El Estado ha generado durante los últimos años instrumentos que reglamentan el deber de consulta previa. Existe el Reglamento del Servicio de Evaluación de Impacto Ambiental, entrado en vigencia en 2013. También rige el Decreto Supremo Nº 66 del Ministerio de Desarrollo Social, publicado en el Diario Oficial en marzo de 2014, que “regula el Procedimiento de Consulta Indígena contemplado en el Convenio Nº 169 de la OIT”. Al revisar los informes de derechos humanos de Centro de Derechos Humanos de la Universidad Diego Portales y del INDH, nos hallamos con profundos cuestionamientos hacia la aplicación de estos mecanismos, ya que no han potenciado una participación efectiva y soberana de los pueblos indígenas.
¿Qué falla? Por un lado, los mecanismos participativos y de consulta previa no son representativos y, por tanto, carecen de legitimidad. Por otro, la política de restitución de tierras establecida en la Ley Indígena (1993), a partir de la cual se creó el Fondo de Tierras y Aguas Indígenas, no acoge la reivindicación de tierras ancestrales; solo se aplica a las reconocidas legalmente por el Estado o que en el futuro se declaren como tales (Informe Derechos Humanos UDP 2014). Esto significa que no hay una protección sobre estos territorios, ni una intervención efectiva en la toma de decisiones de los pueblos indígenas, que reconocen estas tierras como propias. Por el contrario, las comunidades han tenido que enfrentar la instalación de proyectos que amenazan su supervivencia. La situación se agrava cuando nos encontramos en presencia de proyectos mineros, hidroeléctricos y forestales que cuentan con subsidios estatales para instalarse en aquellas tierras que los pueblos indígenas reivindican; gracias, por ejemplo, al Decreto Ley 701 promulgado a principios de la dictadura, que promueve inversiones forestales en el sur del país para la instalación de la industria maderera privada. En los setenta, estas tierras, en su mayoría de asentamientos mapuches, fueron privatizadas a bajo costo, favoreciendo a grupos económicos hoy fuertemente cuestionados, como el grupo Matte, dueño de CMPC y Forestal MININCO en la actualidad (Informe INDH 2014).

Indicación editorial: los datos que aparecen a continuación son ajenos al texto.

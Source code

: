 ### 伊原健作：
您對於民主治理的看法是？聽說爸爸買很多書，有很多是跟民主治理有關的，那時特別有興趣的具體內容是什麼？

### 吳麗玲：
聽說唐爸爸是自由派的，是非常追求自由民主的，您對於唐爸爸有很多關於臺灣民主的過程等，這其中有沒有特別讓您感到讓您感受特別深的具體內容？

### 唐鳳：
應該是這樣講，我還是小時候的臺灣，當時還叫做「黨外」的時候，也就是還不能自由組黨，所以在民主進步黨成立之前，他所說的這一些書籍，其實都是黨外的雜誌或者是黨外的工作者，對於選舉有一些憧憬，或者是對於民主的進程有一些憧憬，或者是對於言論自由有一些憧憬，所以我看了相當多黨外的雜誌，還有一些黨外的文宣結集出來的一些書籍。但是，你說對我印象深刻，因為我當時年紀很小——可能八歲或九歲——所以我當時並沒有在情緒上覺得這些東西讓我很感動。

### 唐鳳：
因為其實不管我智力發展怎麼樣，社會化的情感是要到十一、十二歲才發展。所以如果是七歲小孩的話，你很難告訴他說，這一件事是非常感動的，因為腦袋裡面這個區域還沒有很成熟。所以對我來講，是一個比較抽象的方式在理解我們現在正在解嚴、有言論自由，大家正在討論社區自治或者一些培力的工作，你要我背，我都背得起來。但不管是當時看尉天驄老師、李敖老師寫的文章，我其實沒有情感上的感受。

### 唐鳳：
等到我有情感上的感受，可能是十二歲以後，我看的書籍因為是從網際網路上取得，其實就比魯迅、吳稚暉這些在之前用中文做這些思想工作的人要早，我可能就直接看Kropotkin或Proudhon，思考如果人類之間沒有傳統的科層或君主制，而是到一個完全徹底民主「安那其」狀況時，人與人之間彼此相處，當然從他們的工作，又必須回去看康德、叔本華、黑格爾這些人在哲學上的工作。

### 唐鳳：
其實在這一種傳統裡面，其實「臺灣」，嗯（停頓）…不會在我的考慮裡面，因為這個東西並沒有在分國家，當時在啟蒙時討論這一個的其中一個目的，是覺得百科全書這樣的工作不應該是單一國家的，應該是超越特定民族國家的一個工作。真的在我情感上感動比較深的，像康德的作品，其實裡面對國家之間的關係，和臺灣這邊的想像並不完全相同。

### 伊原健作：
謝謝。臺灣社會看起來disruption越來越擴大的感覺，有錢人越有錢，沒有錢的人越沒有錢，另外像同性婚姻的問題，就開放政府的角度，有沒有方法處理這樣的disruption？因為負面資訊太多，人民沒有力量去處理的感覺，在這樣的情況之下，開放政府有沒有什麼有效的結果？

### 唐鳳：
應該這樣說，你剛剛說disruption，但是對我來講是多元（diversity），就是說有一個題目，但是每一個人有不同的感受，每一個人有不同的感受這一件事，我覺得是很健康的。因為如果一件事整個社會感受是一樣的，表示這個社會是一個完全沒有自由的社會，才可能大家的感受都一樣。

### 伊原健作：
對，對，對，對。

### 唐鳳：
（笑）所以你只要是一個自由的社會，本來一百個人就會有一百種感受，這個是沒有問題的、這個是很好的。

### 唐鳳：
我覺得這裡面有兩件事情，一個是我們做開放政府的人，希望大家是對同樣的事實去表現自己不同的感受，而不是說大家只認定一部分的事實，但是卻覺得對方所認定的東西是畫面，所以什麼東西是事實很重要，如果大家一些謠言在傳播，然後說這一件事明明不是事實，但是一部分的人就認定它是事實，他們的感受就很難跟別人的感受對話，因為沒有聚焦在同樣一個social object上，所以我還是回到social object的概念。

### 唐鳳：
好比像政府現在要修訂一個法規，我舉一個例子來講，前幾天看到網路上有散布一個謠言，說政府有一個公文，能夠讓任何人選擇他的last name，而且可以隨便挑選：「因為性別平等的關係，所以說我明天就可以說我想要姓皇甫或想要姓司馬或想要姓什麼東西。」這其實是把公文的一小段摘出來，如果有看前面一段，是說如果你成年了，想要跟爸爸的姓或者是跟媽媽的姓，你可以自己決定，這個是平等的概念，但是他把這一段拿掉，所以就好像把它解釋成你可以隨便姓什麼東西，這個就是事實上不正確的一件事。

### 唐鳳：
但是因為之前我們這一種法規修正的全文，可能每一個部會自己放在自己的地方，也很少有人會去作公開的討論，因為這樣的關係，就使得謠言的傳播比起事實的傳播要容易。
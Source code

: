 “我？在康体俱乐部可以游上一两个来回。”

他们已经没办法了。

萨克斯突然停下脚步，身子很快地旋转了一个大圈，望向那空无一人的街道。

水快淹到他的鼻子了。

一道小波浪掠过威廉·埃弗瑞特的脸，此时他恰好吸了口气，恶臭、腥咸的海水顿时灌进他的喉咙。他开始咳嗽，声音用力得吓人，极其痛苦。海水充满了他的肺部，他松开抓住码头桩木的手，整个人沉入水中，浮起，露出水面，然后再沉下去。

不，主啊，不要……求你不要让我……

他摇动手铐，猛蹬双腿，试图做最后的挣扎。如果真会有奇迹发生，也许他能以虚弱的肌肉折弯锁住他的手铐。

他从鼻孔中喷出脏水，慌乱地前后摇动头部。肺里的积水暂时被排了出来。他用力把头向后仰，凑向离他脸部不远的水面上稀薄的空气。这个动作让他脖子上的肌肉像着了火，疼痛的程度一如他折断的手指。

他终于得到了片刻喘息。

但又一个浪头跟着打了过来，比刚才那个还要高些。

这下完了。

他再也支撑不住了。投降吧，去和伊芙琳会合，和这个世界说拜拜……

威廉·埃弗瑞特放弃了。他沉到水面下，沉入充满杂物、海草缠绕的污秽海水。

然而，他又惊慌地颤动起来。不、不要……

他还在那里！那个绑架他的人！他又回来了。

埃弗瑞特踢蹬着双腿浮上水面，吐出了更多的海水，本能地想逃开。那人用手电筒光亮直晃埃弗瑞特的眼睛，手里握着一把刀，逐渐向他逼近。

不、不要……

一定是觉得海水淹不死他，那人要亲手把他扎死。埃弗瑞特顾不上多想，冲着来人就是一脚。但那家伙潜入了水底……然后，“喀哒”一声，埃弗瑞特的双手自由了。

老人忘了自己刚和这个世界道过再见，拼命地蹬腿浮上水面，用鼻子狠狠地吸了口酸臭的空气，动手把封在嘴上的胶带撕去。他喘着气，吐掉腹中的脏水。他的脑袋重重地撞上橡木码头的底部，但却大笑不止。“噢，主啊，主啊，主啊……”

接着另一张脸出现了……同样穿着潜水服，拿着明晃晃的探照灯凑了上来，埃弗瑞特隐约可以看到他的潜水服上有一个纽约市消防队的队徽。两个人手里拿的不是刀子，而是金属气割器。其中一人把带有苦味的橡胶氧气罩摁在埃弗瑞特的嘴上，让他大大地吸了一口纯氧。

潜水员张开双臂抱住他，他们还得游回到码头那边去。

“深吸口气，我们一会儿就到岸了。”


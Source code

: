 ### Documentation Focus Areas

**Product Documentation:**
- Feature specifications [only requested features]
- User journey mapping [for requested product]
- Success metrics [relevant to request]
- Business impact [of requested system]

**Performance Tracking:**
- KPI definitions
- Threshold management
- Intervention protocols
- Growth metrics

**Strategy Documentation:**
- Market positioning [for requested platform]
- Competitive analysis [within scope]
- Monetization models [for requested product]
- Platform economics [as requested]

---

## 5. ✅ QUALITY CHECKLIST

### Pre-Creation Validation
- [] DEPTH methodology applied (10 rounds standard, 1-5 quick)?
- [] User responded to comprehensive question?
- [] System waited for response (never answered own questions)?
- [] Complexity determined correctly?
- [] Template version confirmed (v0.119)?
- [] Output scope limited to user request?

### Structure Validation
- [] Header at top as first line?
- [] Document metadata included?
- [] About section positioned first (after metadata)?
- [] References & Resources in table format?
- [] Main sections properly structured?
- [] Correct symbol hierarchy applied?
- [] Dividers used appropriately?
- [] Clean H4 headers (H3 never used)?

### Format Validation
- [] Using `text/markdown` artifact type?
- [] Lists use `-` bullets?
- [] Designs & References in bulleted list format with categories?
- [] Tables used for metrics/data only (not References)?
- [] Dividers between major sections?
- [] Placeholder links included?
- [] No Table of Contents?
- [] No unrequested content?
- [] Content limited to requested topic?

Los organismos de derechos humanos nacionales e internacionales se han pronunciado extensamente respecto la importancia de establecer en la legislación nacional mecanismos que viabilicen la restitución de tierras indígenas de ocupación tradicional. También han señalado la importancia de que los pueblos originarios controlen “los acontecimientos que los afecten a ellos y a sus tierras” (Declaración de las Naciones Unidas sobre los derechos de los Pueblos Indígenas).
Si bien entre estas palabras y la realidad hay un enorme trecho, podríamos intentar aproximarnos a aquellos principios fundamentales que la misma humanidad ha consagrado como imprescindibles para una calidad de vida digna; para una convivencia pacífica, justa e igualitaria; para un ejercicio soberano de la ciudadanía.